### Work request
Within the listing below, please copy exactly the lines between the line holding "<summary>📂 Project Structure</summary>" and the line holding "- **Internet-Access Barriers", inclusive.
------ Data section
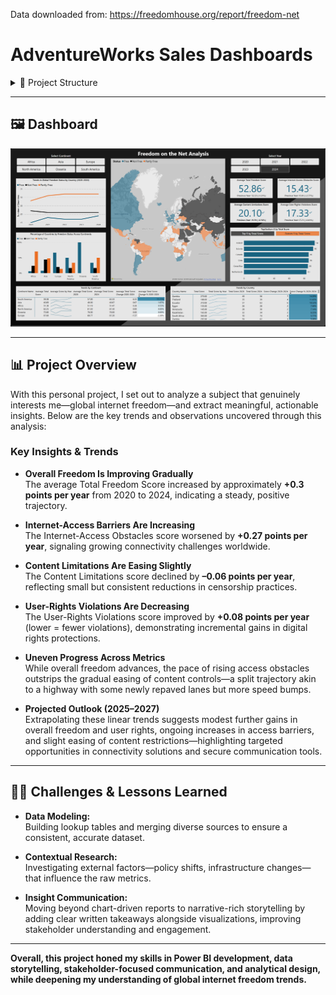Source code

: Data downloaded from: https://freedomhouse.org/report/freedom-net

# AdventureWorks Sales Dashboards

<details>
<summary>📂 Project Structure</summary>

- **data/**  
  Data in CSV format 
- **FreedomOfTheNetAnalysis.pbix**  
  The Power BI Desktop file containing all visuals, measures, and data model.  
- **Images/**  
  Image assets used in the dashboard and README.  
- **FreedomOfTheNet.pdf**  
  A printable guide with screenshots of each report page.  

</details>

---

## 🖼 Dashboard

![Freedom on the Net Dashboard](FOTN/Images/main_forGIT.png)

---

## 📊 Project Overview

With this personal project, I set out to analyze a subject that genuinely interests me—global internet freedom—and extract meaningful, actionable insights. Below are the key trends and observations uncovered through this analysis:

### Key Insights & Trends

- **Overall Freedom Is Improving Gradually**  
  The average Total Freedom Score increased by approximately **+0.3 points per year** from 2020 to 2024, indicating a steady, positive trajectory.

- **Internet-Access Barriers Are Increasing**  
  The Internet-Access Obstacles score worsened by **+0.27 points per year**, signaling growing connectivity challenges worldwide.

- **Content Limitations Are Easing Slightly**  
  The Content Limitations score declined by **–0.06 points per year**, reflecting small but consistent reductions in censorship practices.

- **User-Rights Violations Are Decreasing**  
  The User-Rights Violations score improved by **+0.08 points per year** (lower = fewer violations), demonstrating incremental gains in digital rights protections.

- **Uneven Progress Across Metrics**  
  While overall freedom advances, the pace of rising access obstacles outstrips the gradual easing of content controls—a split trajectory akin to a highway with some newly repaved lanes but more speed bumps.

- **Projected Outlook (2025–2027)**  
  Extrapolating these linear trends suggests modest further gains in overall freedom and user rights, ongoing increases in access barriers, and slight easing of content restrictions—highlighting targeted opportunities in connectivity solutions and secure communication tools.

---

## 🧗‍♂️ Challenges & Lessons Learned

- **Data Modeling:**  
  Building lookup tables and merging diverse sources to ensure a consistent, accurate dataset.

- **Contextual Research:**  
  Investigating external factors—policy shifts, infrastructure changes—that influence the raw metrics.

- **Insight Communication:**  
  Moving beyond chart-driven reports to narrative-rich storytelling by adding clear written takeaways alongside visualizations, improving stakeholder understanding and engagement.

---

**Overall, this project honed my skills in Power BI development, data storytelling, stakeholder-focused communication, and analytical design, while deepening my understanding of global internet freedom trends.**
------------
### Response to this task
<summary>📂 Project Structure</summary>

- **data/**  
  Data in CSV format 
- **FreedomOfTheNetAnalysis.pbix**  
  The Power BI Desktop file containing all visuals, measures, and data model.  
- **Images/**  
  Image assets used in the dashboard and README.  
- **FreedomOfTheNet.pdf**  
  A printable guide with screenshots of each report page.  

</details>

---

## 🖼 Dashboard

![Freedom on the Net Dashboard](FOTN/Images/main_forGIT.png)

---

## 📊 Project Overview

With this personal project, I set out to analyze a subject that genuinely interests me—global internet freedom—and extract meaningful, actionable insights. Below are the key trends and observations uncovered through this analysis:

### Key Insights & Trends

- **Overall Freedom Is Improving Gradually**  
  The average Total Freedom Score increased by approximately **+0.3 points per year** from 2020 to 2024, indicating a steady, positive trajectory.

- **Internet-Access Barriers Are Increasing**  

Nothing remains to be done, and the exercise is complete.